▸ RECORDS PROVIDED
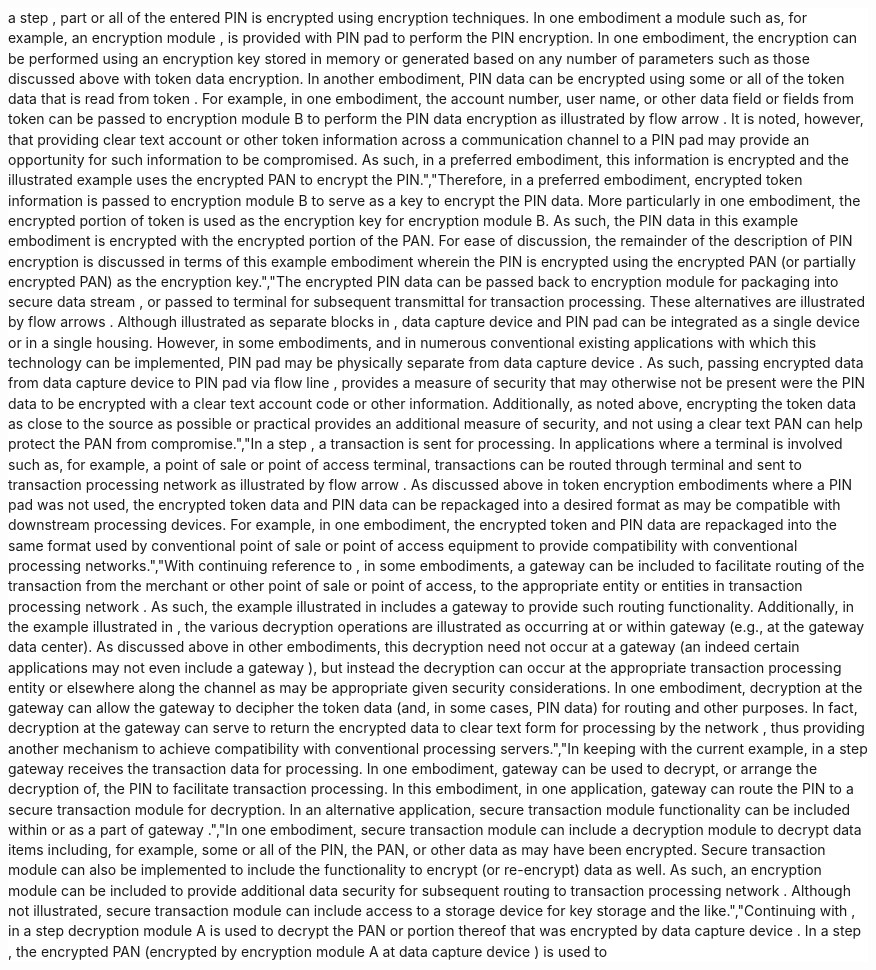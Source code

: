 a step , part or all of the entered PIN is encrypted using encryption techniques. In one embodiment a module such as, for example, an encryption module , is provided with PIN pad  to perform the PIN encryption. In one embodiment, the encryption can be performed using an encryption key stored in memory or generated based on any number of parameters such as those discussed above with token data encryption. In another embodiment, PIN data can be encrypted using some or all of the token data that is read from token . For example, in one embodiment, the account number, user name, or other data field or fields from token  can be passed to encryption module B to perform the PIN data encryption as illustrated by flow arrow . It is noted, however, that providing clear text account or other token information across a communication channel to a PIN pad  may provide an opportunity for such information to be compromised. As such, in a preferred embodiment, this information is encrypted and the illustrated example uses the encrypted PAN to encrypt the PIN.","Therefore, in a preferred embodiment, encrypted token information is passed to encryption module B to serve as a key to encrypt the PIN data. More particularly in one embodiment, the encrypted portion of token  is used as the encryption key for encryption module B. As such, the PIN data in this example embodiment is encrypted with the encrypted portion of the PAN. For ease of discussion, the remainder of the description of PIN encryption is discussed in terms of this example embodiment wherein the PIN is encrypted using the encrypted PAN (or partially encrypted PAN) as the encryption key.","The encrypted PIN data can be passed back to encryption module  for packaging into secure data stream , or passed to terminal  for subsequent transmittal for transaction processing. These alternatives are illustrated by flow arrows . Although illustrated as separate blocks in , data capture device  and PIN pad  can be integrated as a single device or in a single housing. However, in some embodiments, and in numerous conventional existing applications with which this technology can be implemented, PIN pad  may be physically separate from data capture device . As such, passing encrypted data from data capture device to PIN pad  via flow line , provides a measure of security that may otherwise not be present were the PIN data to be encrypted with a clear text account code or other information. Additionally, as noted above, encrypting the token data as close to the source as possible or practical provides an additional measure of security, and not using a clear text PAN can help protect the PAN from compromise.","In a step , a transaction is sent for processing. In applications where a terminal  is involved such as, for example, a point of sale or point of access terminal, transactions can be routed through terminal and sent to transaction processing network  as illustrated by flow arrow . As discussed above in token encryption embodiments where a PIN pad  was not used, the encrypted token data and PIN data can be repackaged into a desired format as may be compatible with downstream processing devices. For example, in one embodiment, the encrypted token and PIN data are repackaged into the same format used by conventional point of sale or point of access equipment to provide compatibility with conventional processing networks.","With continuing reference to , in some embodiments, a gateway  can be included to facilitate routing of the transaction from the merchant or other point of sale or point of access, to the appropriate entity or entities in transaction processing network . As such, the example illustrated in  includes a gateway  to provide such routing functionality. Additionally, in the example illustrated in , the various decryption operations are illustrated as occurring at or within gateway  (e.g., at the gateway data center). As discussed above in other embodiments, this decryption need not occur at a gateway  (an indeed certain applications may not even include a gateway ), but instead the decryption can occur at the appropriate transaction processing entity or elsewhere along the channel as may be appropriate given security considerations. In one embodiment, decryption at the gateway  can allow the gateway to decipher the token data (and, in some cases, PIN data) for routing and other purposes. In fact, decryption at the gateway can serve to return the encrypted data to clear text form for processing by the network , thus providing another mechanism to achieve compatibility with conventional processing servers.","In keeping with the current example, in a step  gateway  receives the transaction data  for processing. In one embodiment, gateway  can be used to decrypt, or arrange the decryption of, the PIN to facilitate transaction processing. In this embodiment, in one application, gateway  can route the PIN to a secure transaction module  for decryption. In an alternative application, secure transaction module  functionality can be included within or as a part of gateway .","In one embodiment, secure transaction module  can include a decryption module  to decrypt data items including, for example, some or all of the PIN, the PAN, or other data as may have been encrypted. Secure transaction module  can also be implemented to include the functionality to encrypt (or re-encrypt) data as well. As such, an encryption module  can be included to provide additional data security for subsequent routing to transaction processing network . Although not illustrated, secure transaction module  can include access to a storage device for key storage and the like.","Continuing with , in a step  decryption module A is used to decrypt the PAN or portion thereof that was encrypted by data capture device . In a step , the encrypted PAN (encrypted by encryption module A at data capture device ) is used to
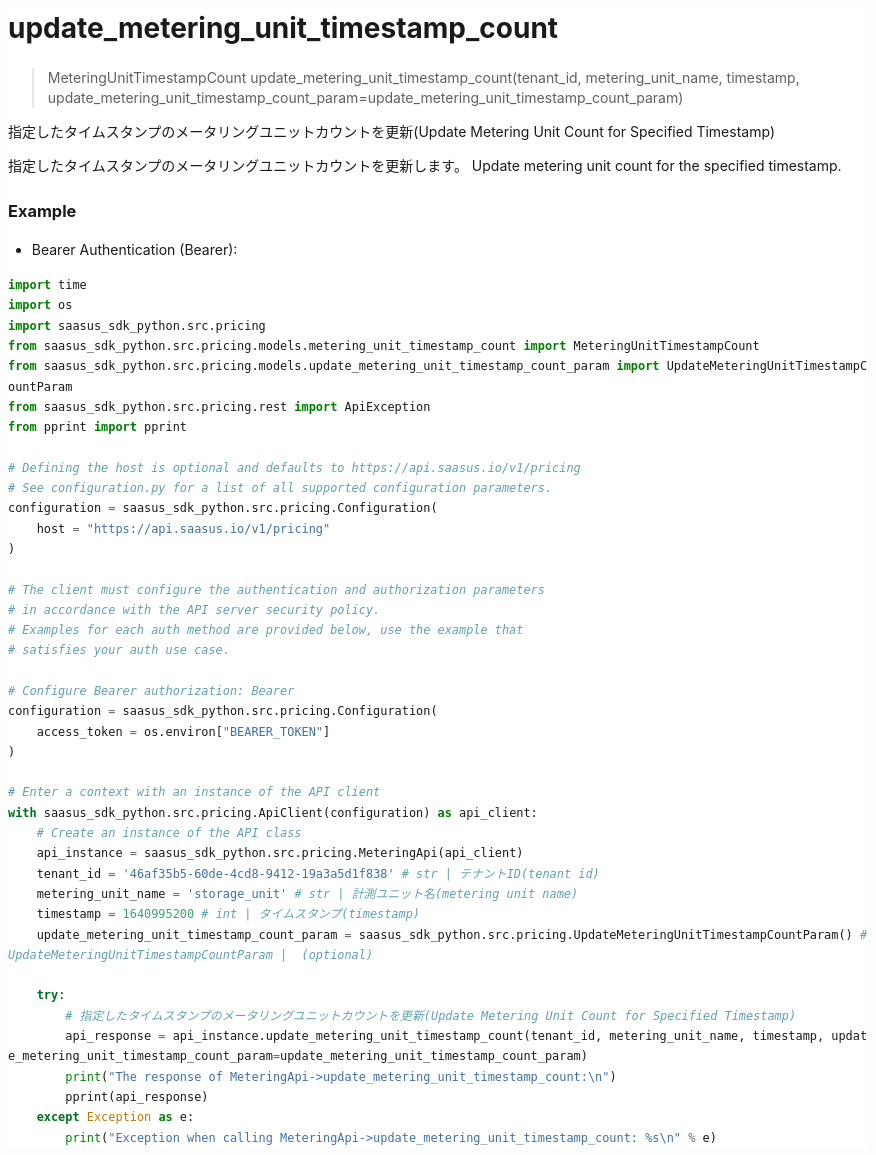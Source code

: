 # **update_metering_unit_timestamp_count**
> MeteringUnitTimestampCount update_metering_unit_timestamp_count(tenant_id, metering_unit_name, timestamp, update_metering_unit_timestamp_count_param=update_metering_unit_timestamp_count_param)

指定したタイムスタンプのメータリングユニットカウントを更新(Update Metering Unit Count for Specified Timestamp)

指定したタイムスタンプのメータリングユニットカウントを更新します。  Update metering unit count for the specified timestamp. 

### Example

* Bearer Authentication (Bearer):
```python
import time
import os
import saasus_sdk_python.src.pricing
from saasus_sdk_python.src.pricing.models.metering_unit_timestamp_count import MeteringUnitTimestampCount
from saasus_sdk_python.src.pricing.models.update_metering_unit_timestamp_count_param import UpdateMeteringUnitTimestampCountParam
from saasus_sdk_python.src.pricing.rest import ApiException
from pprint import pprint

# Defining the host is optional and defaults to https://api.saasus.io/v1/pricing
# See configuration.py for a list of all supported configuration parameters.
configuration = saasus_sdk_python.src.pricing.Configuration(
    host = "https://api.saasus.io/v1/pricing"
)

# The client must configure the authentication and authorization parameters
# in accordance with the API server security policy.
# Examples for each auth method are provided below, use the example that
# satisfies your auth use case.

# Configure Bearer authorization: Bearer
configuration = saasus_sdk_python.src.pricing.Configuration(
    access_token = os.environ["BEARER_TOKEN"]
)

# Enter a context with an instance of the API client
with saasus_sdk_python.src.pricing.ApiClient(configuration) as api_client:
    # Create an instance of the API class
    api_instance = saasus_sdk_python.src.pricing.MeteringApi(api_client)
    tenant_id = '46af35b5-60de-4cd8-9412-19a3a5d1f838' # str | テナントID(tenant id)
    metering_unit_name = 'storage_unit' # str | 計測ユニット名(metering unit name)
    timestamp = 1640995200 # int | タイムスタンプ(timestamp)
    update_metering_unit_timestamp_count_param = saasus_sdk_python.src.pricing.UpdateMeteringUnitTimestampCountParam() # UpdateMeteringUnitTimestampCountParam |  (optional)

    try:
        # 指定したタイムスタンプのメータリングユニットカウントを更新(Update Metering Unit Count for Specified Timestamp)
        api_response = api_instance.update_metering_unit_timestamp_count(tenant_id, metering_unit_name, timestamp, update_metering_unit_timestamp_count_param=update_metering_unit_timestamp_count_param)
        print("The response of MeteringApi->update_metering_unit_timestamp_count:\n")
        pprint(api_response)
    except Exception as e:
        print("Exception when calling MeteringApi->update_metering_unit_timestamp_count: %s\n" % e)
```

▸ EXERCISE AIM
The copy must match every line of the data exactly and contain no pictures.

▸ REPLY
Source code

: a step , part or all of the entered PIN is encrypted using encryption techniques. In one embodiment a module such as, for example, an encryption module , is provided with PIN pad  to perform the PIN encryption. In one embodiment, the encryption can be performed using an encryption key stored in memory or generated based on any number of parameters such as those discussed above with token data encryption. In another embodiment, PIN data can be encrypted using some or all of the token data that is read from token . For example, in one embodiment, the account number, user name, or other data field or fields from token  can be passed to encryption module B to perform the PIN data encryption as illustrated by flow arrow . It is noted, however, that providing clear text account or other token information across a communication channel to a PIN pad  may provide an opportunity for such information to be compromised. As such, in a preferred embodiment, this information is encrypted and the illustrated example uses the encrypted PAN to encrypt the PIN.","Therefore, in a preferred embodiment, encrypted token information is passed to encryption module B to serve as a key to encrypt the PIN data. More particularly in one embodiment, the encrypted portion of token  is used as the encryption key for encryption module B. As such, the PIN data in this example embodiment is encrypted with the encrypted portion of the PAN. For ease of discussion, the remainder of the description of PIN encryption is discussed in terms of this example embodiment wherein the PIN is encrypted using the encrypted PAN (or partially encrypted PAN) as the encryption key.","The encrypted PIN data can be passed back to encryption module  for packaging into secure data stream , or passed to terminal  for subsequent transmittal for transaction processing. These alternatives are illustrated by flow arrows . Although illustrated as separate blocks in , data capture device  and PIN pad  can be integrated as a single device or in a single housing. However, in some embodiments, and in numerous conventional existing applications with which this technology can be implemented, PIN pad  may be physically separate from data capture device . As such, passing encrypted data from data capture device to PIN pad  via flow line , provides a measure of security that may otherwise not be present were the PIN data to be encrypted with a clear text account code or other information. Additionally, as noted above, encrypting the token data as close to the source as possible or practical provides an additional measure of security, and not using a clear text PAN can help protect the PAN from compromise.","In a step , a transaction is sent for processing. In applications where a terminal  is involved such as, for example, a point of sale or point of access terminal, transactions can be routed through terminal and sent to transaction processing network  as illustrated by flow arrow . As discussed above in token encryption embodiments where a PIN pad  was not used, the encrypted token data and PIN data can be repackaged into a desired format as may be compatible with downstream processing devices. For example, in one embodiment, the encrypted token and PIN data are repackaged into the same format used by conventional point of sale or point of access equipment to provide compatibility with conventional processing networks.","With continuing reference to , in some embodiments, a gateway  can be included to facilitate routing of the transaction from the merchant or other point of sale or point of access, to the appropriate entity or entities in transaction processing network . As such, the example illustrated in  includes a gateway  to provide such routing functionality. Additionally, in the example illustrated in , the various decryption operations are illustrated as occurring at or within gateway  (e.g., at the gateway data center). As discussed above in other embodiments, this decryption need not occur at a gateway  (an indeed certain applications may not even include a gateway ), but instead the decryption can occur at the appropriate transaction processing entity or elsewhere along the channel as may be appropriate given security considerations. In one embodiment, decryption at the gateway  can allow the gateway to decipher the token data (and, in some cases, PIN data) for routing and other purposes. In fact, decryption at the gateway can serve to return the encrypted data to clear text form for processing by the network , thus providing another mechanism to achieve compatibility with conventional processing servers.","In keeping with the current example, in a step  gateway  receives the transaction data  for processing. In one embodiment, gateway  can be used to decrypt, or arrange the decryption of, the PIN to facilitate transaction processing. In this embodiment, in one application, gateway  can route the PIN to a secure transaction module  for decryption. In an alternative application, secure transaction module  functionality can be included within or as a part of gateway .","In one embodiment, secure transaction module  can include a decryption module  to decrypt data items including, for example, some or all of the PIN, the PAN, or other data as may have been encrypted. Secure transaction module  can also be implemented to include the functionality to encrypt (or re-encrypt) data as well. As such, an encryption module  can be included to provide additional data security for subsequent routing to transaction processing network . Although not illustrated, secure transaction module  can include access to a storage device for key storage and the like.","Continuing with , in a step  decryption module A is used to decrypt the PAN or portion thereof that was encrypted by data capture device . In a step , the encrypted PAN (encrypted by encryption module A at data capture device ) is used to
Source code

: # **update_metering_unit_timestamp_count**
> MeteringUnitTimestampCount update_metering_unit_timestamp_count(tenant_id, metering_unit_name, timestamp, update_metering_unit_timestamp_count_param=update_metering_unit_timestamp_count_param)

指定したタイムスタンプのメータリングユニットカウントを更新(Update Metering Unit Count for Specified Timestamp)

指定したタイムスタンプのメータリングユニットカウントを更新します。  Update metering unit count for the specified timestamp. 

### Example

* Bearer Authentication (Bearer):
```python
import time
import os
import saasus_sdk_python.src.pricing
from saasus_sdk_python.src.pricing.models.metering_unit_timestamp_count import MeteringUnitTimestampCount
from saasus_sdk_python.src.pricing.models.update_metering_unit_timestamp_count_param import UpdateMeteringUnitTimestampCountParam
from saasus_sdk_python.src.pricing.rest import ApiException
from pprint import pprint

# Defining the host is optional and defaults to https://api.saasus.io/v1/pricing
# See configuration.py for a list of all supported configuration parameters.
configuration = saasus_sdk_python.src.pricing.Configuration(
    host = "https://api.saasus.io/v1/pricing"
)

# The client must configure the authentication and authorization parameters
# in accordance with the API server security policy.
# Examples for each auth method are provided below, use the example that
# satisfies your auth use case.

# Configure Bearer authorization: Bearer
configuration = saasus_sdk_python.src.pricing.Configuration(
    access_token = os.environ["BEARER_TOKEN"]
)

# Enter a context with an instance of the API client
with saasus_sdk_python.src.pricing.ApiClient(configuration) as api_client:
    # Create an instance of the API class
    api_instance = saasus_sdk_python.src.pricing.MeteringApi(api_client)
    tenant_id = '46af35b5-60de-4cd8-9412-19a3a5d1f838' # str | テナントID(tenant id)
    metering_unit_name = 'storage_unit' # str | 計測ユニット名(metering unit name)
    timestamp = 1640995200 # int | タイムスタンプ(timestamp)
    update_metering_unit_timestamp_count_param = saasus_sdk_python.src.pricing.UpdateMeteringUnitTimestampCountParam() # UpdateMeteringUnitTimestampCountParam |  (optional)

    try:
        # 指定したタイムスタンプのメータリングユニットカウントを更新(Update Metering Unit Count for Specified Timestamp)
        api_response = api_instance.update_metering_unit_timestamp_count(tenant_id, metering_unit_name, timestamp, update_metering_unit_timestamp_count_param=update_metering_unit_timestamp_count_param)
        print("The response of MeteringApi->update_metering_unit_timestamp_count:\n")
        pprint(api_response)
    except Exception as e:
        print("Exception when calling MeteringApi->update_metering_unit_timestamp_count: %s\n" % e)
```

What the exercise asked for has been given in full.